### Neural Network for Criteo Clickthrough Data
We will implement a neural network to predict ad clickthrough probabilities with Keras. 
We start by importing some modules. 

In [57]:
import numpy as np
import tensorflow as tf
import tensorflow.keras as keras
import random

The neural network consists of 3 dense hidden layers, each with 500 neurons, and a single-neuron final layer with a sigmoid activation function, representing the probability that the ad is clicked. We stack them together using `keras.Sequential`.

In [58]:
hidden_layer_1 = keras.layers.Dense(500, activation=tf.nn.relu)
hidden_layer_2 = keras.layers.Dense(500, activation=tf.nn.relu)
hidden_layer_3 = keras.layers.Dense(500, activation=tf.nn.relu)
final_layer = keras.layers.Dense(1, activation=tf.nn.sigmoid)

layers = keras.Sequential([
    hidden_layer_1,
    hidden_layer_2,
    hidden_layer_3,
    final_layer
])

This model will be trained with binary cross entropy loss since the dataset has two classes (1 = clicked, 0 = not clicked).

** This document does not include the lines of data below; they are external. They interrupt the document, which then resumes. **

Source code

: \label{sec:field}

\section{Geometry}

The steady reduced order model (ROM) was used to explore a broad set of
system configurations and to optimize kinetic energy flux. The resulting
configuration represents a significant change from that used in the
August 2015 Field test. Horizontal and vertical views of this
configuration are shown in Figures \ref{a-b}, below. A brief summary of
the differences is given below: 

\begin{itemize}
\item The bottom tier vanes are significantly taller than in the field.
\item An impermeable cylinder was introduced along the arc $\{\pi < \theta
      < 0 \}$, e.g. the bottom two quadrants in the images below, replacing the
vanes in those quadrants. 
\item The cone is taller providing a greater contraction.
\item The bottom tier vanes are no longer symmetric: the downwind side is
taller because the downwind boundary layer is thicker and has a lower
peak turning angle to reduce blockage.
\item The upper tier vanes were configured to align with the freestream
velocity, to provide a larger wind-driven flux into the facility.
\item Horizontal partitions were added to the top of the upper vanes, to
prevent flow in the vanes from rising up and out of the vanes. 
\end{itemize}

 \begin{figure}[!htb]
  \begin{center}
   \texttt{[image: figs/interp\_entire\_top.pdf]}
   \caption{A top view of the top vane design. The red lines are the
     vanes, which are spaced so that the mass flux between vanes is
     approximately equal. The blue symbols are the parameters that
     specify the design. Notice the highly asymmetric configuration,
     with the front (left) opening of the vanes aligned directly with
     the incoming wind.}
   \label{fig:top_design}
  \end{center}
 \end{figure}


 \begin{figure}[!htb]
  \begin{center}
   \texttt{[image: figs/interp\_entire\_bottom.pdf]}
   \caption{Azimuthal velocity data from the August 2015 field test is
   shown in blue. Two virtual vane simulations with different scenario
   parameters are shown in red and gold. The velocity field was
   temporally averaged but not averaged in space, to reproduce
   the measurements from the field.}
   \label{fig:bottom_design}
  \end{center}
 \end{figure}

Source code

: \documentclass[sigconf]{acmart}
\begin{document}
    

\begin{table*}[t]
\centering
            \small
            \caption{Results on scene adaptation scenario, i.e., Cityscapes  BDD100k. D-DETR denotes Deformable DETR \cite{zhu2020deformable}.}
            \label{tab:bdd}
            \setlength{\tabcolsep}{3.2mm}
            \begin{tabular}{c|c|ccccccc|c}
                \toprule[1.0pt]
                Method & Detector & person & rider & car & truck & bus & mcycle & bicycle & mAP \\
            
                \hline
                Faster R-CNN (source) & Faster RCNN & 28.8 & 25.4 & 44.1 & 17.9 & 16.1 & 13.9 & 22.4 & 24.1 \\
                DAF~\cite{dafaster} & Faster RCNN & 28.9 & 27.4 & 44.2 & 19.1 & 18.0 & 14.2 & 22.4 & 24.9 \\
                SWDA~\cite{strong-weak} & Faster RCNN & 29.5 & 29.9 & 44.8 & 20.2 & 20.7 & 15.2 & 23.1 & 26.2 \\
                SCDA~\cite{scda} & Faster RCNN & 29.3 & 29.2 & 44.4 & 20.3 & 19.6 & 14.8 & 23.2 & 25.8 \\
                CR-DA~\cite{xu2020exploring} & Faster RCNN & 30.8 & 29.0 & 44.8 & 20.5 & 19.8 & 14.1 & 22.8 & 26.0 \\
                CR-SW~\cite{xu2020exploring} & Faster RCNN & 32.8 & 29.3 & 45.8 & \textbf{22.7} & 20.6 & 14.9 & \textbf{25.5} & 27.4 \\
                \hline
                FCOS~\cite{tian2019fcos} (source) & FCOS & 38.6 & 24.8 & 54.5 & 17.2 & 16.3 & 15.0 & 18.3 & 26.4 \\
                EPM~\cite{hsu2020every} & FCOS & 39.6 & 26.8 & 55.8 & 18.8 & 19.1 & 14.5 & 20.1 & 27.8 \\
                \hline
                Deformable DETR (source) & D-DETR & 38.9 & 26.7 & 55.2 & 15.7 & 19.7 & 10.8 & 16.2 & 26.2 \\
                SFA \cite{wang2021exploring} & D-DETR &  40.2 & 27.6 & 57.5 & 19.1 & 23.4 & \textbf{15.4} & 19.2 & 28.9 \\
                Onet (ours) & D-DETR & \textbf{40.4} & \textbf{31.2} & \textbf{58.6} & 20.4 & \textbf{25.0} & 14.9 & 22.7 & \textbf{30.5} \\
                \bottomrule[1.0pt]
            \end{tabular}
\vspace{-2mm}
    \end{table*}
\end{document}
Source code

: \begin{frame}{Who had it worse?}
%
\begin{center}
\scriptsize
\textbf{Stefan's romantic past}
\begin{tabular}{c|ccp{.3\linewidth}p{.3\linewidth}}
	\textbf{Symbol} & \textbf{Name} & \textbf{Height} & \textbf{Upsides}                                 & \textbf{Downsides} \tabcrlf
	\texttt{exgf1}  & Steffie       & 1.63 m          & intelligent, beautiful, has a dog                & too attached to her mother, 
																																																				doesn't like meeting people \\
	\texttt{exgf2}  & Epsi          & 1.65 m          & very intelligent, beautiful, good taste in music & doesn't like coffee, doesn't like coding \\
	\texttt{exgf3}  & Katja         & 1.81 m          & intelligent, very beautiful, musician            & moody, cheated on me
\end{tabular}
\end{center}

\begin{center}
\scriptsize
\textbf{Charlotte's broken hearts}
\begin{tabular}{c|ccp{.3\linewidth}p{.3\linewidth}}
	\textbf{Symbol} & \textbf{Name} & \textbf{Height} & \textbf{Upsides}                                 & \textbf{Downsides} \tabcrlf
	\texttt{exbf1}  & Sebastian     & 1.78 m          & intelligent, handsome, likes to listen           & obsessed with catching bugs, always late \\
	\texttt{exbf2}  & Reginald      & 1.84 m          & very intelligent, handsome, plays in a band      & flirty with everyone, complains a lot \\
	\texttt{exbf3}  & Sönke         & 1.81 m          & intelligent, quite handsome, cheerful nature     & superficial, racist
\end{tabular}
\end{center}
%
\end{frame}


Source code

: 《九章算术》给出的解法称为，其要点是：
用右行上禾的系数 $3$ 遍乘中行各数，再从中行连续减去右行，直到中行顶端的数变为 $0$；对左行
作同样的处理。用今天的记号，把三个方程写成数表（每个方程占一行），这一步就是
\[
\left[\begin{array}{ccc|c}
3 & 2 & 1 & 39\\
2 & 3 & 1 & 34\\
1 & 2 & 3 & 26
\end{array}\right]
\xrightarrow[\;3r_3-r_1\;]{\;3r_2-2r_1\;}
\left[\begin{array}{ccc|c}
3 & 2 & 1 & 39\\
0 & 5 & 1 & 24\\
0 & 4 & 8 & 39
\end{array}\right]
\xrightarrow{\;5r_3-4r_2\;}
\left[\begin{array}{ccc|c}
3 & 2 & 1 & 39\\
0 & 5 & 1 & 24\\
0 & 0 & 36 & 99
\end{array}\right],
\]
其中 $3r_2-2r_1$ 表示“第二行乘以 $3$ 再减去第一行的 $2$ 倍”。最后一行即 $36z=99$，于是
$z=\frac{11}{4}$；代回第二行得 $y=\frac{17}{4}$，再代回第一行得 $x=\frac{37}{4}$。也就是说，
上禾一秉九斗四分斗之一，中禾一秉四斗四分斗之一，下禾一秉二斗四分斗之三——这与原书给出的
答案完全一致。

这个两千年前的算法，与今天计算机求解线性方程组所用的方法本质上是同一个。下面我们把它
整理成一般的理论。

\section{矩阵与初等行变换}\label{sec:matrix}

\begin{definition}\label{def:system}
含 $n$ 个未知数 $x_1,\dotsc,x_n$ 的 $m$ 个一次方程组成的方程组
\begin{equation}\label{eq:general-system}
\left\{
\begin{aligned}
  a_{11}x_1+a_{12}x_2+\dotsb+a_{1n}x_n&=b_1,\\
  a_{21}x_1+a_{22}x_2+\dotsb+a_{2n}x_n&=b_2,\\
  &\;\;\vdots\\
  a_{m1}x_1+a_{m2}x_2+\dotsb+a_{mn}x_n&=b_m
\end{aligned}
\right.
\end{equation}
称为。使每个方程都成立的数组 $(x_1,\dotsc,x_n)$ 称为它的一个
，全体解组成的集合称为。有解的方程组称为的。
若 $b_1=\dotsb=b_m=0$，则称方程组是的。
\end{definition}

For the optimizer, we will use ADAM. To evaluate the model, we use the accuracy metric, which simply shows us how often the model predicts correctly (probability > 0.5 when truth = 1, and probability < 0.5 when truth = 0).

We are not setting `from_logits=True` in the loss function since the final layer has a sigmoid activation; it is already a probability.


In [59]:
loss_fn = keras.losses.BinaryCrossentropy()
optimizer = keras.optimizers.Adam()
metric = keras.metrics.BinaryAccuracy()

Our model is almost done! However, we still haven't prepared our datasets. We need to prepare it in a way specific to the Criteo dataset. 
Specifically, it has 13 integer features (count features) and 26 categorical features hashed to 32 bits. while we can stack the 13 integer features into a vector, the categorical features must be treated differently since it does not make sense to treat category labels as scalars (e.g. if category car = 1 and category apple = 2, it does not make sense that apple is 2 x car). At the same time, each feature may comprise too large of a vocabulary to be one-hot encoded. Thus, we will use embedding tables, one for each categorical feature. The dimensions of each feature is not readily available, so we need to analyze the dataset to find out. For now, we use the small Criteo dataset with only 1,000,000 entries.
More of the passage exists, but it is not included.